Wednesday, January 23rd, 2008
I first heard the term ‘pre-publishing’ a few weeks ago, and it caught my curiosity. I’d heard of self-publishing, e-publishing, vanity publishing, traditional publishing… But ‘pre-publishing’? That was something I needed to check out.
With just a little snooping around, I found ZootyandFlappers.com, a professional looking site with easy navigation. But then I started reading…
As I understand it, you give him your book to put up as a free download on his site. People who download and read your book give it a rating. If it gets good enough ratings…
Wait, wait, right there. So instead of trying traditional publishing or submitting to an agent, he wants you to give your book to him to put up for free? Okay…
Continuing on, if it gets good enough ratings, he takes it off the site as a free download and puts it up as an ebook or CD people can buy.

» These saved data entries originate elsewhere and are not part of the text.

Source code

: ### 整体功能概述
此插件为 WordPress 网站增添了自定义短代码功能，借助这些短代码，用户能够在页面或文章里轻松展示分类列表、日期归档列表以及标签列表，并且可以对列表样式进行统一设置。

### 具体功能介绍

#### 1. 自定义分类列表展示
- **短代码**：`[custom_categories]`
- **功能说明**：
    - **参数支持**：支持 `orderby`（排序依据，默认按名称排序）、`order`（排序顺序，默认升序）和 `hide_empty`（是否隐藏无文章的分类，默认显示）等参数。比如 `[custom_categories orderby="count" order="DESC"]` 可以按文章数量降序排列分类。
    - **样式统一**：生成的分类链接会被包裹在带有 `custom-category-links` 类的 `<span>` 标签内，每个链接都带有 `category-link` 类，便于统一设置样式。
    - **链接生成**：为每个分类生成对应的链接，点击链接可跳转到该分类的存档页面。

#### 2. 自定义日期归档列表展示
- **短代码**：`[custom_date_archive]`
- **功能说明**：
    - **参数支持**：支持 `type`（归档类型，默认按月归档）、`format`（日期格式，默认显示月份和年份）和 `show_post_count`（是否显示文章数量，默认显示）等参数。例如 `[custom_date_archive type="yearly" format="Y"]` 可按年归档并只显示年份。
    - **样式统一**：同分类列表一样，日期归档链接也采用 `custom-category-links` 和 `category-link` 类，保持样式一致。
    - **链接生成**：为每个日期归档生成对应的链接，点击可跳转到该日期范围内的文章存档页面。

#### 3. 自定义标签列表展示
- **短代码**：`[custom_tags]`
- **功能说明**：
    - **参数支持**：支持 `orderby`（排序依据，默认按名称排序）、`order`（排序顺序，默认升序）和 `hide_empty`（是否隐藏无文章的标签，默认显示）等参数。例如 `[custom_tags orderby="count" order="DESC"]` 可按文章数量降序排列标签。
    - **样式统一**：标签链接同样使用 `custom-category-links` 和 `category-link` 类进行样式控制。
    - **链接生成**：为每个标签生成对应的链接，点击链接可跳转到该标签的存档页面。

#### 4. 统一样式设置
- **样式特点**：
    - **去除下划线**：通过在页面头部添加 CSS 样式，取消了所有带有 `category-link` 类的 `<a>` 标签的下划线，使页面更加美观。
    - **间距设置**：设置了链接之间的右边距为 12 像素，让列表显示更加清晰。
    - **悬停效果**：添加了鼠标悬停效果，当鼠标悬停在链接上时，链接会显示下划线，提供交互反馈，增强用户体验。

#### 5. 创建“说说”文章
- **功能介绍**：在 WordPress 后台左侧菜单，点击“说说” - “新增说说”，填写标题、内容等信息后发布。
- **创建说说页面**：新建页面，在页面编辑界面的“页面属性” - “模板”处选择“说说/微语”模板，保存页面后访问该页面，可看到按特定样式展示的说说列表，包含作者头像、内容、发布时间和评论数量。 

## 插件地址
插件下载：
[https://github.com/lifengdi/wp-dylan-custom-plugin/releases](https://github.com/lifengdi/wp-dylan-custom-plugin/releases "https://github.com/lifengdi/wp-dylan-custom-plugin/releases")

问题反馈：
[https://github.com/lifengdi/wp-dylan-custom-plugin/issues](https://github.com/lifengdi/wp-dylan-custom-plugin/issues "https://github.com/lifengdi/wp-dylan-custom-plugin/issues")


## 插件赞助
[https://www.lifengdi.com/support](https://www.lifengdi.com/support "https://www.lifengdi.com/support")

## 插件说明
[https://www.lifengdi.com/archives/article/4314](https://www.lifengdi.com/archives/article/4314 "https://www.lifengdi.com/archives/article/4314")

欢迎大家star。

Wait again. Who is going to pay for something they could download from the same site for free a couple weeks ago?
When you get 10,000 downloads, this guy sends the book, sales report, reader ratings, etc to ten agents.
10,000 downloads? Who is going to pay for what they know is a non-published, not represented by an agent ebook? And again, who is going to buy a book they were getting for free a few weeks ago?
Also, what agent or publishing house is going to want something that has been downloaded 10,000 times? Can we say “first publishing rights” anyone?
Not only does what he’s doing get me (all things I could technically do by myself for no cost and all profit going directly to me), but I’ve caught typos on his site. For a site like mine, it damages my reputation a little, but it’s forgivable. I post nearly every day. But when you’re a business, you can’t really afford typos on your site.
At least, you can’t afford to call your site “Zooty & Flappers”, have that in your URL, but have the title bar (the top of your browser) show up “Zoodyandflappers.com”
Even beyond all that, I decided to do a little more research. Maybe somewhere in the abyss of this all, there was some good to be found.
Apparently, there’s no good to be found, just a lot worse.
Domenic Pappalardo doesn’t like his sites being talked about in a negative way. In my searches, I found two interesting blog posts…
The first post talks about the Zooty and Flappers company and how it doesn’t work. So be it. There was no name calling, no slander; she told it like she saw it to be.
That post was followed by this post in which the post author talks about the threats Domenic has made.
Domenic proceeded to talk about the person who posted the posts above here on his site, obviously set on destroying her credibility.
Not good. Not professional. I am never the final word, however, so check everything out and make your own judgments. I’m confident you’ll see what I see (and what others like Writer’s Beware have seen).